(What this task involves) Transcribe every record exactly.

[Plain-text document sources]
┄┄┄┄┄┄

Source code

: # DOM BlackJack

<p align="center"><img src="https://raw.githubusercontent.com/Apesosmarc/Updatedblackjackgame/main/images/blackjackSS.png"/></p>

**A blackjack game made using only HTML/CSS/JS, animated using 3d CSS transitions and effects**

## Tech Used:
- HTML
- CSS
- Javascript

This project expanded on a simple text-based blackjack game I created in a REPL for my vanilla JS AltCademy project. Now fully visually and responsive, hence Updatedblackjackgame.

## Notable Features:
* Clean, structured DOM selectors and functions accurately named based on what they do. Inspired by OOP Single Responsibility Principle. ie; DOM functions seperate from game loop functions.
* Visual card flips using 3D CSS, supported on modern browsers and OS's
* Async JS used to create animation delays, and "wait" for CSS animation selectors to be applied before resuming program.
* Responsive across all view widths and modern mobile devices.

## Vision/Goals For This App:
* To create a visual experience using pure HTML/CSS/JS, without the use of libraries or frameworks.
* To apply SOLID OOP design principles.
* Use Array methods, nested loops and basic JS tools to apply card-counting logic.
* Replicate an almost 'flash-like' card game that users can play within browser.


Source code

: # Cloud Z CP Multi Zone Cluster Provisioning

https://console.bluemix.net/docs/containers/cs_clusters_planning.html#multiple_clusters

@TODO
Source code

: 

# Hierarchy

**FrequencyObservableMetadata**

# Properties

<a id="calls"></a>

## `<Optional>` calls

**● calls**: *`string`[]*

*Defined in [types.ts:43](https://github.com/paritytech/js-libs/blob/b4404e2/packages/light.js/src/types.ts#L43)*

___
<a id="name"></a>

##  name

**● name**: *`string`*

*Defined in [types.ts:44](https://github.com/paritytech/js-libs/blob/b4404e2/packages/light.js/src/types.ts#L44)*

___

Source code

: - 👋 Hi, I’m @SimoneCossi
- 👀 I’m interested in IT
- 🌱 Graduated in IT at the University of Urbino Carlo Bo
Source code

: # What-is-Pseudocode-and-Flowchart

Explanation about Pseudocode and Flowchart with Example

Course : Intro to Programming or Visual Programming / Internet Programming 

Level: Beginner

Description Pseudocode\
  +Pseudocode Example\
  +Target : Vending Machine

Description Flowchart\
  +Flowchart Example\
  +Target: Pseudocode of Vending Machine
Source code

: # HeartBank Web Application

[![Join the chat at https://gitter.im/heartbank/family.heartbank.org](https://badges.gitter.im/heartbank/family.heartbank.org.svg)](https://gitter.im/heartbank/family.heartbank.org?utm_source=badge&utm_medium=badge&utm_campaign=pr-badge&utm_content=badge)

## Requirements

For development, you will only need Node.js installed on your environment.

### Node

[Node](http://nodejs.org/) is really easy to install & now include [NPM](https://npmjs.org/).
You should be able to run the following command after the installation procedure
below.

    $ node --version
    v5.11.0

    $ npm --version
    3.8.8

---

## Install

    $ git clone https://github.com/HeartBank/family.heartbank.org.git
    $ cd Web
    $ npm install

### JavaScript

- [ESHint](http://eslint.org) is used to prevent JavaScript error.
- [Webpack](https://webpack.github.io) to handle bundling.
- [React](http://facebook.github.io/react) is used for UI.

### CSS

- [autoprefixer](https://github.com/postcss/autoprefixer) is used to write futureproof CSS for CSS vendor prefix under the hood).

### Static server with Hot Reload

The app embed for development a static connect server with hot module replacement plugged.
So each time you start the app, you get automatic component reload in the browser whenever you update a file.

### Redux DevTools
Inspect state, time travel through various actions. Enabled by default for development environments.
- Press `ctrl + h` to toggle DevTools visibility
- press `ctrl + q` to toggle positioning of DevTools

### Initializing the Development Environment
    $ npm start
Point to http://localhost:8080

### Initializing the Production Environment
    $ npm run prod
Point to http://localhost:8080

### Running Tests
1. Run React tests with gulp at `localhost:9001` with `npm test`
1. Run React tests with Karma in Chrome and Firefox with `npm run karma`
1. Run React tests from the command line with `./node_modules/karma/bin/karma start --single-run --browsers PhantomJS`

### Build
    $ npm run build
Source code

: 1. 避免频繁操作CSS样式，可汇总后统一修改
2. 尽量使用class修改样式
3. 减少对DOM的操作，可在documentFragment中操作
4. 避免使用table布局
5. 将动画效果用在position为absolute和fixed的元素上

┄┄┄┄┄┄

(Answer to the problem)
Source code

: # DOM BlackJack

<p align="center"><img src="https://raw.githubusercontent.com/Apesosmarc/Updatedblackjackgame/main/images/blackjackSS.png"/></p>

**A blackjack game made using only HTML/CSS/JS, animated using 3d CSS transitions and effects**

## Tech Used:
- HTML
- CSS
- Javascript

This project expanded on a simple text-based blackjack game I created in a REPL for my vanilla JS AltCademy project. Now fully visually and responsive, hence Updatedblackjackgame.

## Notable Features:
* Clean, structured DOM selectors and functions accurately named based on what they do. Inspired by OOP Single Responsibility Principle. ie; DOM functions seperate from game loop functions.
* Visual card flips using 3D CSS, supported on modern browsers and OS's
* Async JS used to create animation delays, and "wait" for CSS animation selectors to be applied before resuming program.
* Responsive across all view widths and modern mobile devices.

## Vision/Goals For This App:
* To create a visual experience using pure HTML/CSS/JS, without the use of libraries or frameworks.
* To apply SOLID OOP design principles.
* Use Array methods, nested loops and basic JS tools to apply card-counting logic.
* Replicate an almost 'flash-like' card game that users can play within browser.


Source code

: # Cloud Z CP Multi Zone Cluster Provisioning

https://console.bluemix.net/docs/containers/cs_clusters_planning.html#multiple_clusters

@TODO
Source code

: 

# Hierarchy

**FrequencyObservableMetadata**

# Properties

<a id="calls"></a>

## `<Optional>` calls

**● calls**: *`string`[]*

*Defined in [types.ts:43](https://github.com/paritytech/js-libs/blob/b4404e2/packages/light.js/src/types.ts#L43)*

___
<a id="name"></a>

##  name

**● name**: *`string`*

*Defined in [types.ts:44](https://github.com/paritytech/js-libs/blob/b4404e2/packages/light.js/src/types.ts#L44)*

___

Source code

: - 👋 Hi, I’m @SimoneCossi
- 👀 I’m interested in IT
- 🌱 Graduated in IT at the University of Urbino Carlo Bo
Source code

: # What-is-Pseudocode-and-Flowchart

Explanation about Pseudocode and Flowchart with Example

Course : Intro to Programming or Visual Programming / Internet Programming 

Level: Beginner

Description Pseudocode\
  +Pseudocode Example\
  +Target : Vending Machine

Description Flowchart\
  +Flowchart Example\
  +Target: Pseudocode of Vending Machine
Source code

: # HeartBank Web Application

[![Join the chat at https://gitter.im/heartbank/family.heartbank.org](https://badges.gitter.im/heartbank/family.heartbank.org.svg)](https://gitter.im/heartbank/family.heartbank.org?utm_source=badge&utm_medium=badge&utm_campaign=pr-badge&utm_content=badge)

## Requirements

For development, you will only need Node.js installed on your environment.

### Node

[Node](http://nodejs.org/) is really easy to install & now include [NPM](https://npmjs.org/).
You should be able to run the following command after the installation procedure
below.

    $ node --version
    v5.11.0

    $ npm --version
    3.8.8

---

## Install

    $ git clone https://github.com/HeartBank/family.heartbank.org.git
    $ cd Web
    $ npm install

### JavaScript

- [ESHint](http://eslint.org) is used to prevent JavaScript error.
- [Webpack](https://webpack.github.io) to handle bundling.
- [React](http://facebook.github.io/react) is used for UI.

### CSS

- [autoprefixer](https://github.com/postcss/autoprefixer) is used to write futureproof CSS for CSS vendor prefix under the hood).

### Static server with Hot Reload

The app embed for development a static connect server with hot module replacement plugged.
So each time you start the app, you get automatic component reload in the browser whenever you update a file.

### Redux DevTools
Inspect state, time travel through various actions. Enabled by default for development environments.
- Press `ctrl + h` to toggle DevTools visibility
- press `ctrl + q` to toggle positioning of DevTools

### Initializing the Development Environment
    $ npm start
Point to http://localhost:8080

### Initializing the Production Environment
    $ npm run prod
Point to http://localhost:8080

### Running Tests
1. Run React tests with gulp at `localhost:9001` with `npm test`
1. Run React tests with Karma in Chrome and Firefox with `npm run karma`
1. Run React tests from the command line with `./node_modules/karma/bin/karma start --single-run --browsers PhantomJS`

### Build
    $ npm run build
Source code

: 1. 避免频繁操作CSS样式，可汇总后统一修改
2. 尽量使用class修改样式
3. 减少对DOM的操作，可在documentFragment中操作
4. 避免使用table布局
5. 将动画效果用在position为absolute和fixed的元素上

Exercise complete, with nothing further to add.